**** MATERIAL TO PROCESS
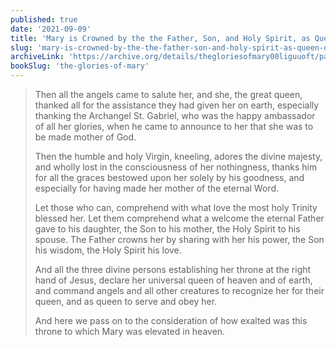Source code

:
 ```yaml
---
published: true
date: '2021-09-09'
title: 'Mary is Crowned by the the Father, Son, and Holy Spirit, as Queen of Heaven and Earth'
slug: 'mary-is-crowned-by-the-the-father-son-and-holy-spirit-as-queen-of-heaven-and-earth'
archiveLink: 'https://archive.org/details/thegloriesofmary00liguuoft/page/504?view=theater'
bookSlug: 'the-glories-of-mary'
---
```


> Then all the angels came to salute her, and she, the great queen, thanked all for the assistance they had given her on earth, especially thanking the Archangel St. Gabriel, who was the happy ambassador of all her glories, when he came to announce to her that she was to be made mother of God.
>
> Then the humble and holy Virgin, kneeling, adores the divine majesty, and wholly lost in the consciousness of her nothingness, thanks him for all the graces bestowed upon her solely by his goodness, and especially for having made her mother of the eternal Word.
>
> Let those who can, comprehend with what love the most holy Trinity blessed her. ​Let them comprehend what a welcome the eternal Father gave to his daughter, the Son to his mother, the Holy Spirit to his spouse. The Father crowns her by sharing with her his power, the Son his wisdom, the Holy Spirit his love.
>
> And all the three divine persons establishing her throne at the right hand of Jesus, declare her universal queen of heaven and of earth, and command angels and all other creatures to recognize her for their queen, and as queen to serve and obey her.
>
> And here we pass on to the consideration of how exalted was this throne to which Mary was elevated in heaven.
********
WHAT YOU WILL DO: Answer with a single number: the count of lines in the entries that hold the word "eternal".

RESULT FOR THIS EXERCISE: 2